Sulle orme dei Greci…

Si parte con entusiasmo e si torna ancora più entusiasti, perché in Grecia l’azzurro del cielo fa rima
con quello del mare e ti resta negli occhi, soprattutto a primavera, quando i fiori sono di mille
colori.
La nave arriva in ritardo, ma non è un problema. Due-tre ore non scoraggiano la guida greca: si
aggiusta il programma. Pranzo a Metsovo, a 1.200 metri: ridente borgo nella Grecia settentrionale,
sulla grande autostrada che conduce a poca distanza da Vergina, dove visitiamo le sepolture dei
sovrani di Macedonia, compresa la tomba di Filippo, padre di Alessandro Magno. Oggetti d’oro e
doni votivi in un museo forziere suggestivo, perché costruito sotto il tumulo funerario.
A Salonicco l’arte classica si affianca al Museo Bizantino, ricco di icone: dall’età paleocristiana al
nostro Rinascimento. Dopo pranzo arriviamo alle Termopili: luogo della memoria.
In serata siamo sul mare, per un tempo di relax: il tramonto greco è bello e prolungato.
L’indomani a Delfi, luogo dello spirito, per il museo archeologico e gli scavi. In serata ad Atene.

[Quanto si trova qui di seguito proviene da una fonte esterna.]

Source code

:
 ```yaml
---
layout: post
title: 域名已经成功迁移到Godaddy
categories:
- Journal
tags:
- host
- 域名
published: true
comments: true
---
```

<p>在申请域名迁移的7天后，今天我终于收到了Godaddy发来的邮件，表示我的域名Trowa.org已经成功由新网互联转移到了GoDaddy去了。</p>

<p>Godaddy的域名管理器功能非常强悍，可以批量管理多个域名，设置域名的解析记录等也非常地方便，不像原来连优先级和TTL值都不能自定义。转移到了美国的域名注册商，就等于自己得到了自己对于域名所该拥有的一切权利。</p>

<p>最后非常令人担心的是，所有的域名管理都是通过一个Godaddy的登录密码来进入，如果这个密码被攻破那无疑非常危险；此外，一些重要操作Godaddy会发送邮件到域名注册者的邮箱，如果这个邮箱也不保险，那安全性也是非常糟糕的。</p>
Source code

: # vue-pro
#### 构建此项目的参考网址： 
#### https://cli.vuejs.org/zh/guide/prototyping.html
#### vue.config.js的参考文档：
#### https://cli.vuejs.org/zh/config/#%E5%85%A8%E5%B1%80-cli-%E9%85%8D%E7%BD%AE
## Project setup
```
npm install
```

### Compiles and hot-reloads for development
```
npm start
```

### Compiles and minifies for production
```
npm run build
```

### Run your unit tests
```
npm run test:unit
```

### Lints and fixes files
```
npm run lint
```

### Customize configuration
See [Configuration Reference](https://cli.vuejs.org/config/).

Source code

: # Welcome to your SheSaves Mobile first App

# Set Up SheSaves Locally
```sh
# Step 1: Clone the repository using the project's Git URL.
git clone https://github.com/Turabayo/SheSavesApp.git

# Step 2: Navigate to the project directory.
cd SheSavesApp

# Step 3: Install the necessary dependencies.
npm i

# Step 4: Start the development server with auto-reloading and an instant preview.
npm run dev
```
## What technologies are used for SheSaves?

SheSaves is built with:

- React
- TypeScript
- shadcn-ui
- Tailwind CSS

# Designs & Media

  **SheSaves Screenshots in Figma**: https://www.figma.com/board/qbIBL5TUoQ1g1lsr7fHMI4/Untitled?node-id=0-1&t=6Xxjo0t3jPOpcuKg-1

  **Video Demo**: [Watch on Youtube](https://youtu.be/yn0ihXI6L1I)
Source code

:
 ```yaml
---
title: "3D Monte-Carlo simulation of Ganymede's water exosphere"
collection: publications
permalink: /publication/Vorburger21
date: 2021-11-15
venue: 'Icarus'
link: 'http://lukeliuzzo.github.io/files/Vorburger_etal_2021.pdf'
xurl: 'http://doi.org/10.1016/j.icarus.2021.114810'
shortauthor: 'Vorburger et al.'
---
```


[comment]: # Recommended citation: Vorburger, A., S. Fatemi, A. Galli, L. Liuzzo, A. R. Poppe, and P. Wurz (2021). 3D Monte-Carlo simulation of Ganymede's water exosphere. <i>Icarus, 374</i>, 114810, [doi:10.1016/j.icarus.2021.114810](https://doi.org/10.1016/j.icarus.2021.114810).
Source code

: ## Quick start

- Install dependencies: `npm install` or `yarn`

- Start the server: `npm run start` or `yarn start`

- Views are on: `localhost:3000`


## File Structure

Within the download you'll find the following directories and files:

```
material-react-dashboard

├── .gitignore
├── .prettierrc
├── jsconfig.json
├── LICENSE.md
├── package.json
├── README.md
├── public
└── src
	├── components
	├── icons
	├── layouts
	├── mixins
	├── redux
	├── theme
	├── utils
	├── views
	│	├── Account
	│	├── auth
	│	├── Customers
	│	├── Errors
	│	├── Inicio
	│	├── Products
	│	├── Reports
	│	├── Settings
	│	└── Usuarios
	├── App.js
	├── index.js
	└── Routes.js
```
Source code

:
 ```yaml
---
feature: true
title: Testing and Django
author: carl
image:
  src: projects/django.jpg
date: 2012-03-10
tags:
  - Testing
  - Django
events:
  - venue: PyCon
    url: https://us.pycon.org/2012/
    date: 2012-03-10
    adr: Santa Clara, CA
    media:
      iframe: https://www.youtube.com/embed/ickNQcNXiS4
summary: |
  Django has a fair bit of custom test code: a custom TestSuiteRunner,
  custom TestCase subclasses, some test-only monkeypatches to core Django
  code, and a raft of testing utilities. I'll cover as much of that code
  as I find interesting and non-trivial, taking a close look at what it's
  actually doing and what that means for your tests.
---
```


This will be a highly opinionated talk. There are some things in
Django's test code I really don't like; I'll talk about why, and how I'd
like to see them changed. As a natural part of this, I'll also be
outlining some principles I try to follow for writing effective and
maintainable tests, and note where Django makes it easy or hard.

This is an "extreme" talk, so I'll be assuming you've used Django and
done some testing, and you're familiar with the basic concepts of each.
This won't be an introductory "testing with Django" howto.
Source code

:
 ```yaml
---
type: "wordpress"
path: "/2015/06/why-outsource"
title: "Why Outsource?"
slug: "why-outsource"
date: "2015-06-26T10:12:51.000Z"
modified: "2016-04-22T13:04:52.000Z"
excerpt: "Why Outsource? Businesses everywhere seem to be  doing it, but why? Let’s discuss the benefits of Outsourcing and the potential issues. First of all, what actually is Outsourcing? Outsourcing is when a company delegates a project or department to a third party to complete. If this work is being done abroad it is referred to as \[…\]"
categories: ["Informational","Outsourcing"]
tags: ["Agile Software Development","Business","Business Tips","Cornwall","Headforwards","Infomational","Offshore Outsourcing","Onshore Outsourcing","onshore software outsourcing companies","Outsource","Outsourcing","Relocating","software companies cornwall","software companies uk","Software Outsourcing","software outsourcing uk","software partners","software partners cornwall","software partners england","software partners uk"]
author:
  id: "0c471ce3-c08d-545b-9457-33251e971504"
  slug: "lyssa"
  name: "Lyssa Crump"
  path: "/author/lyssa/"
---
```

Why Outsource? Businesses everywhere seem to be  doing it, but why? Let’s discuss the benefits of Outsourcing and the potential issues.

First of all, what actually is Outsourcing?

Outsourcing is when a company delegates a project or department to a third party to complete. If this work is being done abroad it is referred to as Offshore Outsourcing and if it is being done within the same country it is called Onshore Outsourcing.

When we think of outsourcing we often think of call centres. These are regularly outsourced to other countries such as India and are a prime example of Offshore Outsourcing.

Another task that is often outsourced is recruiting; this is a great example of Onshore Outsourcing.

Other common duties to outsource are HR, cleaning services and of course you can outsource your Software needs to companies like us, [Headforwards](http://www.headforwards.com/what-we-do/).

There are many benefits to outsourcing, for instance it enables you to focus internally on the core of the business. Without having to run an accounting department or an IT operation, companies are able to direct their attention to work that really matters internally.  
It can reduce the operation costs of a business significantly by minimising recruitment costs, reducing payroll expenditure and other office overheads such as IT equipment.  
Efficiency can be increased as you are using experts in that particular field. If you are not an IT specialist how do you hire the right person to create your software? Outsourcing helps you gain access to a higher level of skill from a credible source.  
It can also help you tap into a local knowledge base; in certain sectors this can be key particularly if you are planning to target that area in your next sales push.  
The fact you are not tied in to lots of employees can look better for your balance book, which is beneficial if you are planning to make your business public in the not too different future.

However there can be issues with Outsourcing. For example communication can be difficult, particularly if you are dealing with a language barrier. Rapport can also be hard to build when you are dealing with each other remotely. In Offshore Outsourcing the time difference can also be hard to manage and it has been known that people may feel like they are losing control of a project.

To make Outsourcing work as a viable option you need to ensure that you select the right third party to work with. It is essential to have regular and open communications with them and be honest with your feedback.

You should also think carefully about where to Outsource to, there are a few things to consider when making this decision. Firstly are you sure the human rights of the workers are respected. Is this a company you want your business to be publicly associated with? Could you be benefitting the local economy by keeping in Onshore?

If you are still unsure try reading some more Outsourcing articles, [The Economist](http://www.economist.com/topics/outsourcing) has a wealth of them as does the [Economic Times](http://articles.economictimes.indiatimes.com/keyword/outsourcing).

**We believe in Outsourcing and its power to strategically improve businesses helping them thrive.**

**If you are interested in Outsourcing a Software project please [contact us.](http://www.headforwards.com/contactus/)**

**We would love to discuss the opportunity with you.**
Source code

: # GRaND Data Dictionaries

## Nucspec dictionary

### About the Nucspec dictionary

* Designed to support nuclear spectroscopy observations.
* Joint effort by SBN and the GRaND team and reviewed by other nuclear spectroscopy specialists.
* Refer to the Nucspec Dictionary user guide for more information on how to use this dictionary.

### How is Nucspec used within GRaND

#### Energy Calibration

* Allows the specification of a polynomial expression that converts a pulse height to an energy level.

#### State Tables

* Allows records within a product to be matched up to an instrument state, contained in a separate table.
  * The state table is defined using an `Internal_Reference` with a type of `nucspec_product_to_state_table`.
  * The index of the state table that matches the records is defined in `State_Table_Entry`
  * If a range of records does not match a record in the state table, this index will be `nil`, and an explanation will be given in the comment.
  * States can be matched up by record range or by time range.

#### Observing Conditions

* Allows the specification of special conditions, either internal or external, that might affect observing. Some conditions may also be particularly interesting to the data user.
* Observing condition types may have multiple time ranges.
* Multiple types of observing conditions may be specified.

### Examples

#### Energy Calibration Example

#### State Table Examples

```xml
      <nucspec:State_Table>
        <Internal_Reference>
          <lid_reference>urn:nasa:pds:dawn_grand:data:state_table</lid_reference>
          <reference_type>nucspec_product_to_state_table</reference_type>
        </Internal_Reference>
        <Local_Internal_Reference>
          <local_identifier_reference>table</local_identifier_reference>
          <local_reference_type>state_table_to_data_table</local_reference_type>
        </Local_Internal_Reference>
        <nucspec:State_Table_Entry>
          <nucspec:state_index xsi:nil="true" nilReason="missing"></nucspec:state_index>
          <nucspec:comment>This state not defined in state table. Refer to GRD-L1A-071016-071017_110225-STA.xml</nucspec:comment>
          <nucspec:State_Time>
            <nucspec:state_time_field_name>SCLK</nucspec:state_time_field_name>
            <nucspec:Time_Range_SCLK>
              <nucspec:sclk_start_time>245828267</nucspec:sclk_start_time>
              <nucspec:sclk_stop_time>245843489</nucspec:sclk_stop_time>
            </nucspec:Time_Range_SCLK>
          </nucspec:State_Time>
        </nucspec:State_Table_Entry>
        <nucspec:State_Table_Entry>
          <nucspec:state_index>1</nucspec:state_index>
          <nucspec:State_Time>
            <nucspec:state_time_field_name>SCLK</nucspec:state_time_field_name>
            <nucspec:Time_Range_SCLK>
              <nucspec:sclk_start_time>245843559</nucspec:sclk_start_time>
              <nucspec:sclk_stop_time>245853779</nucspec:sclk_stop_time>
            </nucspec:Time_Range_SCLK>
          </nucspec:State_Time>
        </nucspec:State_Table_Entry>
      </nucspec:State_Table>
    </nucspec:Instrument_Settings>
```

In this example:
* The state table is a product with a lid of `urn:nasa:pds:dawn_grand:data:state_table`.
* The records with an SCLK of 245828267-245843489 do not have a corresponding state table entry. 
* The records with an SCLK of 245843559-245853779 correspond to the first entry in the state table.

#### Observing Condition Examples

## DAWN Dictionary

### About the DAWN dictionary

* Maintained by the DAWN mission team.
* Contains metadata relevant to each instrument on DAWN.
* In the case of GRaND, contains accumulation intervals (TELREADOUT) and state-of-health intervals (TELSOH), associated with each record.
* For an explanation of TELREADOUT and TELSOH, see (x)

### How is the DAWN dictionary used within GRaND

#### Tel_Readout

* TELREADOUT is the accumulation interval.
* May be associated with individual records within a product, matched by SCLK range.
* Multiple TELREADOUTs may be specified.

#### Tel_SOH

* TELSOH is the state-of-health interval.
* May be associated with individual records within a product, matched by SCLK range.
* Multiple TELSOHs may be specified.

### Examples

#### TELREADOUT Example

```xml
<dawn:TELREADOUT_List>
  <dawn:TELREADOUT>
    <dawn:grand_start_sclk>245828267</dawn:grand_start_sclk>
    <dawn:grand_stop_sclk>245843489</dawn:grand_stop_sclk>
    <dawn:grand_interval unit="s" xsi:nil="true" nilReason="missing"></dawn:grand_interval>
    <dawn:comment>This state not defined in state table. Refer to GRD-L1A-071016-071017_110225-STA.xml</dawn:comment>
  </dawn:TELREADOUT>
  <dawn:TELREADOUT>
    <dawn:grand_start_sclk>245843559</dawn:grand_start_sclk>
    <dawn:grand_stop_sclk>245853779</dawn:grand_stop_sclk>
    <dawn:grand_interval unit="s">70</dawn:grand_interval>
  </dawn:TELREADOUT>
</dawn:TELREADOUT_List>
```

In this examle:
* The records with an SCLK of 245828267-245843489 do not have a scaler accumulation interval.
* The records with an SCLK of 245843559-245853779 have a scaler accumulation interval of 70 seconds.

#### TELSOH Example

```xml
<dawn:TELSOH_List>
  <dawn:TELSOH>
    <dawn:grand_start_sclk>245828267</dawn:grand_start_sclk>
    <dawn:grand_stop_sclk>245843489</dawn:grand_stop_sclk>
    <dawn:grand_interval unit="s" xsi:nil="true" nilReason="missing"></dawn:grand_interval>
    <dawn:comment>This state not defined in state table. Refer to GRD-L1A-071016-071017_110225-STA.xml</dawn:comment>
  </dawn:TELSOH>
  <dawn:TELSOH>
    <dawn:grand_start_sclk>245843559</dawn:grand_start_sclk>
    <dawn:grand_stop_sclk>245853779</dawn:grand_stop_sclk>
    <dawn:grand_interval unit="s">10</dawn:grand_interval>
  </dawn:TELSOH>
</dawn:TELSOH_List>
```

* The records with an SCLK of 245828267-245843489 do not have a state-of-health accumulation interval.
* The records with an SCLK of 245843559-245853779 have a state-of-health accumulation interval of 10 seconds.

L’indomani – cielo azzurro e ventoso, ma temperatura già estiva – sull’acropoli, ai piedi
dell’areopago e nell’agorà l’antichità classica diventa nostra contemporanea. Si conclude la giornata
al Museo archeologico (ammirando il Poseidon di Capo Artemisio) e nella Plaka: pochi coraggiosi
visitano anche il nuovo Museo dedicato a Maria Callas, aperto lo scorso ottobre, per ricordare i 100
anni dalla nascita della più grande cantante lirica di sempre.
L’indomani in Argolide: lo stretto di Corinto coniuga tecnologia e natura; l’antica Micene
sorprende per la solenne e austera bellezza delle sue mura ciclopiche; il teatro d’Epidauro è pieno di
gente. In serata, sul tardi, arriviamo ad Olimpia, piccolo villaggio silenzioso che si anima appena
arrivano i turisti. Nell’aranceto “del sindaco”, davanti alla stazione del treno (ne arriva o no uno al
giorno?), ci sono ancora frutti maturi e saporiti. L’indomani siamo al Museo archeologico di buon
mattino con i frontoni del tempio di Zeus, la Nike di Paionios e l’Ermes di Prassitele. Negli scavi
archeologici assistiamo alla prova generale per il rito di accensione della torcia delle Olimpiadi che
verrà trasmessa in mondovisione il martedì successivo. È sabato 13 aprile 2024: siamo in Grecia da
sei giorni (il viaggio dura in tutto otto giorni, da domenica a domenica). Corriamo a Patrasso: la
nave sta per partire. Ci imbarchiamo in tempo… Diversamente – forse – non saremmo qui a darvi
conto di questa meravigliosa esperienza. Da rifare!